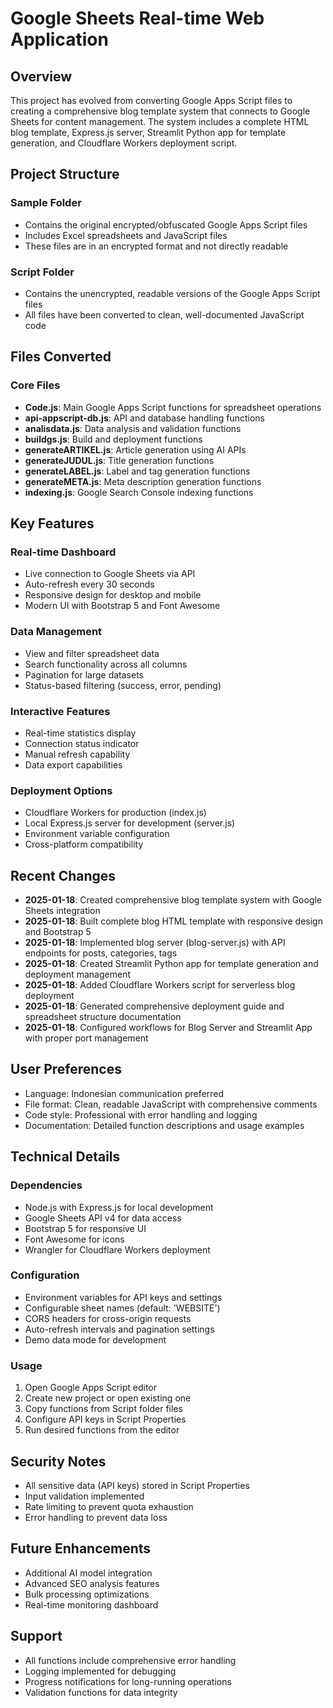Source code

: # Google Sheets Real-time Web Application

## Overview
This project has evolved from converting Google Apps Script files to creating a comprehensive blog template system that connects to Google Sheets for content management. The system includes a complete HTML blog template, Express.js server, Streamlit Python app for template generation, and Cloudflare Workers deployment script.

## Project Structure

### Sample Folder
- Contains the original encrypted/obfuscated Google Apps Script files
- Includes Excel spreadsheets and JavaScript files
- These files are in an encrypted format and not directly readable

### Script Folder
- Contains the unencrypted, readable versions of the Google Apps Script files
- All files have been converted to clean, well-documented JavaScript code

## Files Converted

### Core Files
- **Code.js**: Main Google Apps Script functions for spreadsheet operations
- **api-appscript-db.js**: API and database handling functions
- **analisdata.js**: Data analysis and validation functions
- **buildgs.js**: Build and deployment functions
- **generateARTIKEL.js**: Article generation using AI APIs
- **generateJUDUL.js**: Title generation functions
- **generateLABEL.js**: Label and tag generation functions
- **generateMETA.js**: Meta description generation functions
- **indexing.js**: Google Search Console indexing functions

## Key Features

### Real-time Dashboard
- Live connection to Google Sheets via API
- Auto-refresh every 30 seconds
- Responsive design for desktop and mobile
- Modern UI with Bootstrap 5 and Font Awesome

### Data Management
- View and filter spreadsheet data
- Search functionality across all columns
- Pagination for large datasets
- Status-based filtering (success, error, pending)

### Interactive Features
- Real-time statistics display
- Connection status indicator
- Manual refresh capability
- Data export capabilities

### Deployment Options
- Cloudflare Workers for production (index.js)
- Local Express.js server for development (server.js)
- Environment variable configuration
- Cross-platform compatibility

## Recent Changes
- **2025-01-18**: Created comprehensive blog template system with Google Sheets integration
- **2025-01-18**: Built complete blog HTML template with responsive design and Bootstrap 5
- **2025-01-18**: Implemented blog server (blog-server.js) with API endpoints for posts, categories, tags
- **2025-01-18**: Created Streamlit Python app for template generation and deployment management
- **2025-01-18**: Added Cloudflare Workers script for serverless blog deployment
- **2025-01-18**: Generated comprehensive deployment guide and spreadsheet structure documentation
- **2025-01-18**: Configured workflows for Blog Server and Streamlit App with proper port management

## User Preferences
- Language: Indonesian communication preferred
- File format: Clean, readable JavaScript with comprehensive comments
- Code style: Professional with error handling and logging
- Documentation: Detailed function descriptions and usage examples

## Technical Details

### Dependencies
- Node.js with Express.js for local development
- Google Sheets API v4 for data access
- Bootstrap 5 for responsive UI
- Font Awesome for icons
- Wrangler for Cloudflare Workers deployment

### Configuration
- Environment variables for API keys and settings
- Configurable sheet names (default: 'WEBSITE')
- CORS headers for cross-origin requests
- Auto-refresh intervals and pagination settings
- Demo data mode for development

### Usage
1. Open Google Apps Script editor
2. Create new project or open existing one
3. Copy functions from Script folder files
4. Configure API keys in Script Properties
5. Run desired functions from the editor

## Security Notes
- All sensitive data (API keys) stored in Script Properties
- Input validation implemented
- Rate limiting to prevent quota exhaustion
- Error handling to prevent data loss

## Future Enhancements
- Additional AI model integration
- Advanced SEO analysis features
- Bulk processing optimizations
- Real-time monitoring dashboard

## Support
- All functions include comprehensive error handling
- Logging implemented for debugging
- Progress notifications for long-running operations
- Validation functions for data integrity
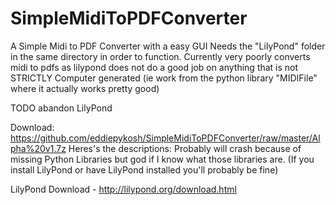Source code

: # SimpleMidiToPDFConverter
A Simple Midi to PDF Converter with a easy GUI
Needs the "LilyPond" folder in the same directory in order to function.
Currently very poorly converts midi to pdfs as lilypond does not do a good job on anything that is not STRICTLY Computer generated (ie work from the python library "MIDIFile" where it actually works pretty good)

TODO abandon LilyPond

Download: https://github.com/eddiepykosh/SimpleMidiToPDFConverter/raw/master/Alpha%20v1.7z
Heres's the descriptions:
Probably will crash because of missing Python Libraries but god if I know what those libraries are.  (If you install LilyPond or have LilyPond installed you'll probably be fine)

LilyPond Download - http://lilypond.org/download.html
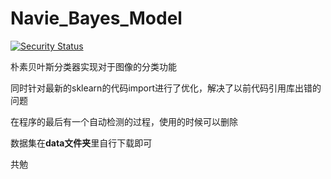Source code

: # Navie_Bayes_Model

[![Security Status](https://s.murphysec.com/badge/TheThirdSanta/Navie_Bayes_Model.svg)](https://www.murphysec.com/p/TheThirdSanta/Navie_Bayes_Model)

朴素贝叶斯分类器实现对于图像的分类功能

同时针对最新的sklearn的代码import进行了优化，解决了以前代码引用库出错的问题

在程序的最后有一个自动检测的过程，使用的时候可以删除

数据集在**data文件夹**里自行下载即可

共勉
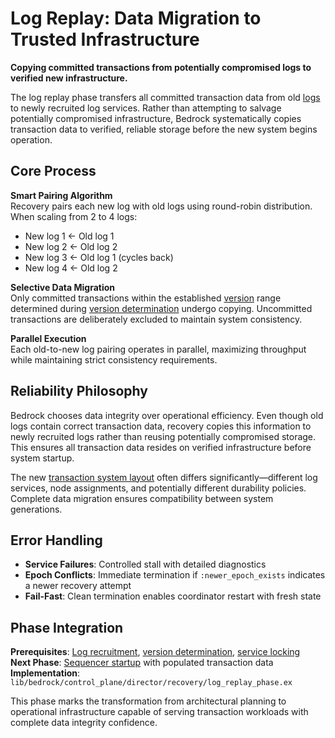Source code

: # Log Replay: Data Migration to Trusted Infrastructure

**Copying committed transactions from potentially compromised logs to verified new infrastructure.**

The log replay phase transfers all committed transaction data from old [logs](../../components/data-plane/log.md) to newly recruited log services. Rather than attempting to salvage potentially compromised infrastructure, Bedrock systematically copies transaction data to verified, reliable storage before the new system begins operation.

## Core Process

**Smart Pairing Algorithm**  
Recovery pairs each new log with old logs using round-robin distribution. When scaling from 2 to 4 logs:

- New log 1 ← Old log 1  
- New log 2 ← Old log 2
- New log 3 ← Old log 1 (cycles back)
- New log 4 ← Old log 2

**Selective Data Migration**  
Only committed transactions within the established [version](../../glossary.md#version) range determined during [version determination](version-determination.md) undergo copying. Uncommitted transactions are deliberately excluded to maintain system consistency.

**Parallel Execution**  
Each old-to-new log pairing operates in parallel, maximizing throughput while maintaining strict consistency requirements.

## Reliability Philosophy

Bedrock chooses data integrity over operational efficiency. Even though old logs contain correct transaction data, recovery copies this information to newly recruited logs rather than reusing potentially compromised storage. This ensures all transaction data resides on verified infrastructure before system startup.

The new [transaction system layout](transaction-system-layout.md) often differs significantly—different log services, node assignments, and potentially different durability policies. Complete data migration ensures compatibility between system generations.

## Error Handling

- **Service Failures**: Controlled stall with detailed diagnostics
- **Epoch Conflicts**: Immediate termination if `:newer_epoch_exists` indicates a newer recovery attempt
- **Fail-Fast**: Clean termination enables coordinator restart with fresh state

## Phase Integration

**Prerequisites**: [Log recruitment](log-recruitment.md), [version determination](version-determination.md), [service locking](service-locking.md)  
**Next Phase**: [Sequencer startup](sequencer-startup.md) with populated transaction data  
**Implementation**: `lib/bedrock/control_plane/director/recovery/log_replay_phase.ex`

This phase marks the transformation from architectural planning to operational infrastructure capable of serving transaction workloads with complete data integrity confidence.
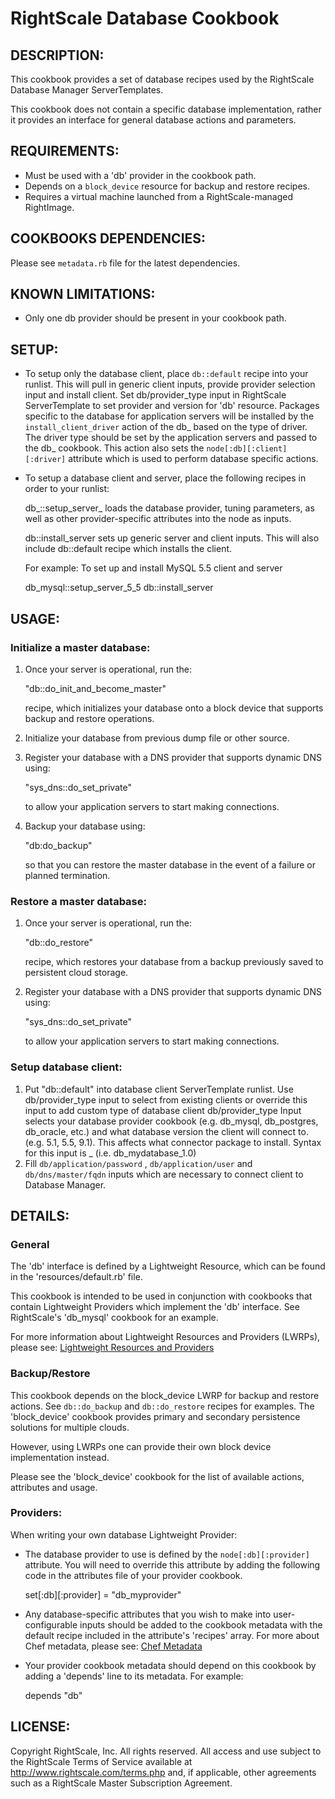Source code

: # RightScale Database Cookbook

## DESCRIPTION:

This cookbook provides a set of database recipes used by the RightScale
Database Manager ServerTemplates.

This cookbook does not contain a specific database implementation, rather
it provides an interface for general database actions and parameters.

## REQUIREMENTS:

* Must be used with a 'db' provider in the cookbook path.
* Depends on a `block_device` resource for backup and restore recipes.
* Requires a virtual machine launched from a RightScale-managed RightImage.

## COOKBOOKS DEPENDENCIES:

Please see `metadata.rb` file for the latest dependencies.

## KNOWN LIMITATIONS:

* Only one db provider should be present in your cookbook path.

## SETUP:

* To setup only the database client, place `db::default` recipe into
  your runlist. This will pull in generic client inputs, provide provider
  selection input and install client. Set db/provider_type input in
  RightScale ServerTemplate to set provider and version for 'db' resource.
  Packages specific to the database for application servers will be installed by
  the `install_client_driver` action of the db_<provider> based on the type
  of driver. The driver type should be set by the application servers and
  passed to the db_<provider> cookbook. This action also sets the
  `node[:db][:client][:driver]` attribute which is used to perform
  database specific actions.
* To setup a database client and server, place the following recipes
  in order to your runlist:

    db_<provider>::setup_server_<version>
      loads the database provider, tuning parameters, as well as other
      provider-specific attributes into the node as inputs.

    db::install_server
      sets up generic server and client inputs. This will also include
      db::default recipe which installs the client.

  For example: To set up and install MySQL 5.5 client and server

    db_mysql::setup_server_5_5
    db::install_server

## USAGE:

### Initialize a master database:

1. Once your server is operational, run the:

    "db::do_init_and_become_master"

   recipe, which initializes your database onto a block device
   that supports backup and restore operations.
2. Initialize your database from previous dump file or other source.
3. Register your database with a DNS provider that supports dynamic DNS using:

    "sys_dns::do_set_private"

   to allow your application servers to start making connections.
4. Backup your database using:

    "db:do_backup"

   so that you can restore the master database in the event 
   of a failure or planned termination.

### Restore a master database:

1. Once your server is operational, run the:

    "db::do_restore"

   recipe, which restores your database from a backup previously saved to
   persistent cloud storage.
2. Register your database with a DNS provider that supports dynamic DNS using:

    "sys_dns::do_set_private"

   to allow your application servers to start making connections.

### Setup database client:

1. Put "db::default" into database client ServerTemplate runlist.
   Use db/provider_type input to select from existing clients or override this
   input to add custom type of database client
   db/provider_type Input selects your database provider cookbook
   (e.g. db_mysql, db_postgres, db_oracle, etc.) and what database version the
   client will connect to. (e.g. 5.1, 5.5, 9.1). This affects what connector
   package to install. Syntax for this input is
   <cookbook>_<version> (i.e. db_mydatabase_1.0)
2. Fill `db/application/password` , `db/application/user` and
   `db/dns/master/fqdn` inputs which are necessary to connect client to
   Database Manager.

## DETAILS:

### General

The 'db' interface is defined by a Lightweight Resource, which can be found in
the 'resources/default.rb' file.

This cookbook is intended to be used in conjunction with cookbooks that contain
Lightweight Providers which implement the 'db' interface. See RightScale's
'db_mysql' cookbook for an example.

For more information about Lightweight Resources and Providers (LWRPs), please
see: [Lightweight Resources and Providers][LWRP]

[LWRP]: http://support.rightscale.com/12-Guides/Chef_Cookbooks_Developer_Guide/08-Chef_Development/Lightweight_Resources_and_Providers_(LWRP)

### Backup/Restore

This cookbook depends on the block_device LWRP for backup and restore actions.
See `db::do_backup` and `db::do_restore` recipes for examples. The
'block_device' cookbook provides primary and secondary persistence solutions for
multiple clouds.

However, using LWRPs one can provide their own block device implementation
instead.

Please see the 'block_device' cookbook for the list of available actions,
attributes and usage.

### Providers:

When writing your own database Lightweight Provider:

* The database provider to use is defined by the `node[:db][:provider]`
  attribute. You will need to override this attribute by adding the following
  code in the attributes file of your provider cookbook.

    set[:db][:provider] = "db_myprovider"

* Any database-specific attributes that you wish to make into user-configurable
  inputs should be added to the cookbook metadata with the default recipe included in
  the attribute's 'recipes' array. For more about Chef metadata, please see:
  [Chef Metadata][Guide]
* Your provider cookbook metadata should depend on this cookbook by adding a
  'depends' line to its metadata. For example:

    depends "db"

[Guide]: http://support.rightscale.com/12-Guides/Chef_Cookbooks_Developer_Guide/04-RightScale_Support_of_Chef/Chef_Metadata

## LICENSE:

Copyright RightScale, Inc. All rights reserved.
All access and use subject to the RightScale Terms of Service available at
http://www.rightscale.com/terms.php and, if applicable, other agreements
such as a RightScale Master Subscription Agreement.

### Prompt
Quote the records above exactly, from the first line through the line containing "## Recent Changes", and leave out the pictures.

### Written response
Source code

: # Google Sheets Real-time Web Application

## Overview
This project has evolved from converting Google Apps Script files to creating a comprehensive blog template system that connects to Google Sheets for content management. The system includes a complete HTML blog template, Express.js server, Streamlit Python app for template generation, and Cloudflare Workers deployment script.

## Project Structure

### Sample Folder
- Contains the original encrypted/obfuscated Google Apps Script files
- Includes Excel spreadsheets and JavaScript files
- These files are in an encrypted format and not directly readable

### Script Folder
- Contains the unencrypted, readable versions of the Google Apps Script files
- All files have been converted to clean, well-documented JavaScript code

## Files Converted

### Core Files
- **Code.js**: Main Google Apps Script functions for spreadsheet operations
- **api-appscript-db.js**: API and database handling functions
- **analisdata.js**: Data analysis and validation functions
- **buildgs.js**: Build and deployment functions
- **generateARTIKEL.js**: Article generation using AI APIs
- **generateJUDUL.js**: Title generation functions
- **generateLABEL.js**: Label and tag generation functions
- **generateMETA.js**: Meta description generation functions
- **indexing.js**: Google Search Console indexing functions

## Key Features

### Real-time Dashboard
- Live connection to Google Sheets via API
- Auto-refresh every 30 seconds
- Responsive design for desktop and mobile
- Modern UI with Bootstrap 5 and Font Awesome

### Data Management
- View and filter spreadsheet data
- Search functionality across all columns
- Pagination for large datasets
- Status-based filtering (success, error, pending)

### Interactive Features
- Real-time statistics display
- Connection status indicator
- Manual refresh capability
- Data export capabilities

### Deployment Options
- Cloudflare Workers for production (index.js)
- Local Express.js server for development (server.js)
- Environment variable configuration
- Cross-platform compatibility

## Recent Changes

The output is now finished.